La Rivista per l'insegnamento e l'apprendimento delle lingue

Standards im Fremdsprachenunterricht

Überlegungen zu einem nicht einfachen Begriff

Gianni Ghisla
Lugano

L’articolo propone una lettura critica del concetto di standard e della sua applicazione nel contesto formativo. Se gli standard vengono applicati con successo alla produzione di merci e servizi disponibili sul mercato e condizionano la nostra vita quotidiana in modo capillare senza che ciò susciti perplessità particolari, è possibile una loro utilizzazione sistematica anche nella scuola? Possono cioè gli standard contribuire ad assicurare il livello di qualità delle prestazioni scolastiche, quelle del sistema e degli insegnanti dapprima e quelle degli allievi in definitiva, visto che la formazione non è una merce considerabile alla stregua di qualsiasi altra merce? Per cercare risposte a questo fondamentale interrogativo, l’articolo mette dapprima a fuoco il concetto, distinguendo tra standard relativi ai contenuti, ai risultati (performance) e alle opportunità per poi evidenziare come per sua natura, pur mirando alla qualità, uno standard è legato alla dimensione quantitativa, necessita cioè di essere misurabile. La misurabilità si ottiene nell’ambito scolastico tra l’altro attraverso la cosiddetta operazionalizzazione degli obiettivi di apprendimento, il processo cioè che dovrebbe rendere osservabili le prestazioni degli allievi. In questo senso gli standard (riferiti ai risultati) non sono altro che una prosecuzione del discorso proposto dalla didattica per obiettivi e non sono esenti dai problemi che da sempre affliggono questa didattica, anzi semmai li portano all’estremo. Gli standard possono contribuire al miglioramento della qualità della scuola, ma solo se entrano in una strategia che va oltre la didattica per obiettivi e si fondano su un concetto di competenza nuovo e integrativo che nell’ambito dell’insegnamento linguistico sta maturando negli ultimi decenni. Il contributo conclude con un appello agli insegnanti affinché prestino sì attenzione agli standard, ma in modo critico e sufficientemente distaccato, soprattutto per non dimenticare che al centro dell’insegnamento vi sono due cose: gli allievi e la cultura che va veicolata con le lingue.

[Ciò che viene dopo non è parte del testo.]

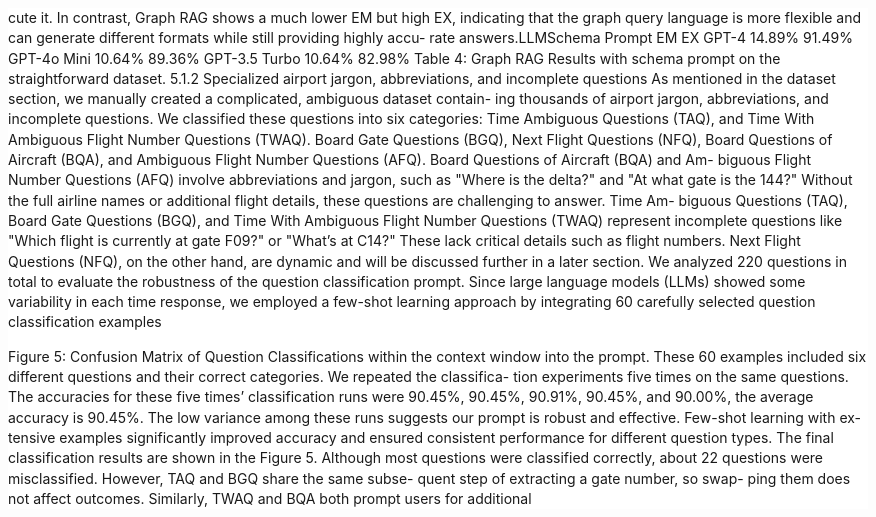 cute it. In contrast, Graph RAG shows a much
lower EM but high EX, indicating that the graph
query language is more flexible and can generate
different formats while still providing highly accu-
rate answers.LLMSchema Prompt
EM EX
GPT-4 14.89% 91.49%
GPT-4o Mini 10.64% 89.36%
GPT-3.5 Turbo 10.64% 82.98%
Table 4: Graph RAG Results with schema prompt on
the straightforward dataset.
5.1.2 Specialized airport jargon,
abbreviations, and incomplete questions
As mentioned in the dataset section, we manually
created a complicated, ambiguous dataset contain-
ing thousands of airport jargon, abbreviations, and
incomplete questions. We classified these questions
into six categories: Time Ambiguous Questions
(TAQ), and Time With Ambiguous Flight Number
Questions (TWAQ). Board Gate Questions (BGQ),
Next Flight Questions (NFQ), Board Questions of
Aircraft (BQA), and Ambiguous Flight Number
Questions (AFQ).
Board Questions of Aircraft (BQA) and Am-
biguous Flight Number Questions (AFQ) involve
abbreviations and jargon, such as "Where is the
delta?" and "At what gate is the 144?" Without the
full airline names or additional flight details, these
questions are challenging to answer. Time Am-
biguous Questions (TAQ), Board Gate Questions
(BGQ), and Time With Ambiguous Flight Number
Questions (TWAQ) represent incomplete questions
like "Which flight is currently at gate F09?" or
"What’s at C14?" These lack critical details such as
flight numbers. Next Flight Questions (NFQ), on
the other hand, are dynamic and will be discussed
further in a later section.
We analyzed 220 questions in total to evaluate
the robustness of the question classification prompt.
Since large language models (LLMs) showed some
variability in each time response, we employed
a few-shot learning approach by integrating 60
carefully selected question classification examples

Figure 5: Confusion Matrix of Question Classifications
within the context window into the prompt. These
60 examples included six different questions and
their correct categories. We repeated the classifica-
tion experiments five times on the same questions.
The accuracies for these five times’ classification
runs were 90.45%, 90.45%, 90.91%, 90.45%, and
90.00%, the average accuracy is 90.45%. The low
variance among these runs suggests our prompt is
robust and effective. Few-shot learning with ex-
tensive examples significantly improved accuracy
and ensured consistent performance for different
question types.
The final classification results are shown in the
Figure 5. Although most questions were classified
correctly, about 22 questions were misclassified.
However, TAQ and BGQ share the same subse-
quent step of extracting a gate number, so swap-
ping them does not affect outcomes. Similarly,
TWAQ and BQA both prompt users for additional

Der Beitrag versucht sich in einer kritischen Betrachtung der Standards und ihrer Anwendung im schulischen Bereich. Standards werden erfolgreich bei der Produktion von Waren und Dienstleistungen angewendet und bedingen die Qualität unseres Alltags in beinahe ungeahnter Weise. Kritik an ihrer Anwendung hat Seltenheitswert. Bedeutet dies, dass man sie unbedenklich auch in der Schule einsetzen soll? Können Standards zur Verbesserung der Qualität der Schule als System, der Leistungen der Lehrkräfte und schlussendlich der Resultate der Lernenden wirklich beitragen, zumal Bildung nicht einfach als eine Ware unter anderen, auf dem Markt zugänglichen Waren betrachtet werden kann? Die Suche nach Antworten auf diese grundsätzliche Frage führt über die Definition des Begriffs zur Feststellung, dass Standards Qualität anstreben, aber immer an eine quantifizierende Dimension gebunden sind, der man in der Schule über den Umweg der so genannten Operationalisierung von Lernzielen gerecht zu werden sucht. In diesem Sinne sind Standards nichts als eine Fortführung, ja gar Radikalisierung der lernzielorientierten Didaktik und leiden an den nämlichen chronischen Problemen dieser Didaktik. Und dennoch können Standards gerade zur Überwindung dieser Didaktik und somit zu einer Qualitätsverbesserung beitragen, wenn sie in eine kompetenzorientierte Pädagogik eingebunden werden, die allerdings den Mut braucht, vom tradierten, im deutschsprachigen Sprachraum verwendeten Kompetenzbegriff Abstand zu nehmen. Die Sprachdidaktik hat den Vorteil, dass sie gerade diesbezüglich einen situationsbezogenen Kompetenzbegriff zur Anwendung bringt. Der Beitrag schliesst mit einem Appell an die Lehrkräfte, sich mit den Standards zu konfrontieren, dies aber kritisch und mit der nötigen Distanz, damit sie die Aufmerksamkeit für ihr Kerngeschäft nicht verlieren.